North America’s burgeoning unconventional oil supplies have created “considerable investment needs” because pipelines are in the “wrong place carrying crude in the wrong direction and/or transporting the wrong products,” according to a review by Ernst & Young LLP.
“Infrastructure mismatches” from growing crude supplies in the United States and Canada “have created significant logistics constraints” and bottlenecks, which are “clearly reflected in the price disconnects in the Midwestern region over the last 18 months,” according to a quarterly report by the U.S. Oil & Gas arm of the consultancy.
“The magnitude of the problem is much greater than reversing one pipeline,” said Ernst & Young’s Marcela Donadio, Americas Oil and Gas Leader. “Not only do we need more infrastructure, we need different infrastructure.”

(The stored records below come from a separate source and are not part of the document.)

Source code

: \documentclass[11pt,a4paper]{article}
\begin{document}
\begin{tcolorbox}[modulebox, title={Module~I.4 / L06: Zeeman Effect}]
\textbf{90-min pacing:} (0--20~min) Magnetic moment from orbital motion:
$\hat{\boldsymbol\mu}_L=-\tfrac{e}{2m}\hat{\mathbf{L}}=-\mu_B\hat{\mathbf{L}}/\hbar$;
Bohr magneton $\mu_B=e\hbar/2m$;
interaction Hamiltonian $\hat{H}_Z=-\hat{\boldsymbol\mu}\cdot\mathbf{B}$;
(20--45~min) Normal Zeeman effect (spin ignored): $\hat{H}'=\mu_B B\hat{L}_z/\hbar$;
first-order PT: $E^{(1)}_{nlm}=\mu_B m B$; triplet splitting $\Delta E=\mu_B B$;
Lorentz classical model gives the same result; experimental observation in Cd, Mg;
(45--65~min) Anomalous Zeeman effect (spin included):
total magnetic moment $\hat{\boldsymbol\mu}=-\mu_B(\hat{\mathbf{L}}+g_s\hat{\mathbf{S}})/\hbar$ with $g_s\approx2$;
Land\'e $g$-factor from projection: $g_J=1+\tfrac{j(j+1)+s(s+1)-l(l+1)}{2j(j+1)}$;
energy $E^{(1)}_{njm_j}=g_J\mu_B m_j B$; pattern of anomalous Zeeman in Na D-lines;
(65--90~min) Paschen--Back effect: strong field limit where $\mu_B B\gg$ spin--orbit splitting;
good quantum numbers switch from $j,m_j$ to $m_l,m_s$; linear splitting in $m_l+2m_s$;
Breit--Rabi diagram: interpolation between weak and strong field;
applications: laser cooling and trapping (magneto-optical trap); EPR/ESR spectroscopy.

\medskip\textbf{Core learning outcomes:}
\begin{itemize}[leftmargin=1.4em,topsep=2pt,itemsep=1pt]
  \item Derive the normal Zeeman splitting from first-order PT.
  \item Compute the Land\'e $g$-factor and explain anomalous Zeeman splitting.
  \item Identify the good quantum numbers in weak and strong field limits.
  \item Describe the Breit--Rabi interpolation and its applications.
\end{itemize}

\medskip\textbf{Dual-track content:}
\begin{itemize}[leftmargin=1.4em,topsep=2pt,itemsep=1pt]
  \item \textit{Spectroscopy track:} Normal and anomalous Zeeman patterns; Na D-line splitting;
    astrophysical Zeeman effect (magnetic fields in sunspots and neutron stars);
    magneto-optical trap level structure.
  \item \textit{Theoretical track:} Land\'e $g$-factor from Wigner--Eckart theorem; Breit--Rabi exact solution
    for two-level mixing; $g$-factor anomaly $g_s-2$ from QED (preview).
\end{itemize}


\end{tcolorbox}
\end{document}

The domestic crude pipeline network primarily was designed to move supplies north from the Gulf Coast, the consultants noted. A lot of talk has been centered on pipe “dislocations” because of the crude oil oversupply at Cushing, OK, the delivery point for West Texas Intermediate (WTI), but “getting supplies out more broadly across the country is also crucial. Supplies from the U.S. Midcontinent and Canada need diverse infrastructure to reach areas of demand.”

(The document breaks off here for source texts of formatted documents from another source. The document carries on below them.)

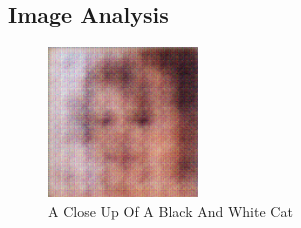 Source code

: \documentclass{article}%
\begin{document}
%
\subsection{Image Analysis}%
\label{subsec:ImageAnalysis}%


\begin{figure}[h!]%
\centering%
\includegraphics[width=150px]{500_fake_images/samples_5_385.png}%
\caption{A Close Up Of A Black And White Cat}%
\end{figure}

%
\end{document}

Globally, the oil supply/demand balance “continues to be uneasy” because of tensions between Iran and the West, as well as “economic weakness and uncertainty,” said the report. “In the U.S., rising new supplies of tight oil continue to put pressure on WTI and Canadian oil prices. Going forward, oil markets appear to remain skittish; with demand growth dependent on the economic recovery and geopolitical risk still high.”
Meanwhile, U.S. natural gas storage volumes “remain high with no relief in sight,” said the Ernst & Young team. New liquefied natural gas (LNG) supplies from the eastern Mediterranean area and eastern Africa, along with “expected export capacity” from North America, “are likely to result in significant shifts in long-term global supply/demand fundamentals. The booming Australian LNG sector will be the most pressured by the new supplies.”
In the downstream arena, the “big challenge” for the refining industry in the United States and Europe is the rise of “zombie refineries,” noted consultants.
“Just when it appeared that some of the surplus capacity may be permanently shut down, improving margins for other refiners, the uneconomical plants live on. The expected East Coast product deficits are now less likely to happen after the announced sale of refineries on the East Coast and Aruba,” said the report.
The oil and natural gas rig count “across all geographies” is holding steady, noted the consultants. The strongest growth now is in Africa and the Middle East.
“Cost pressures are slowing somewhat across all services, including labor and materials, increasing roughly at a general inflation rate of about 2-3%. Global upstream spending is still increasing, but growth is decelerating. Upstream spending is expected to be up 10-15% in 2012. In North America, operators are continuing to redirect capital expenditure from dry gas plays to oil and/or liquids-rich areas.”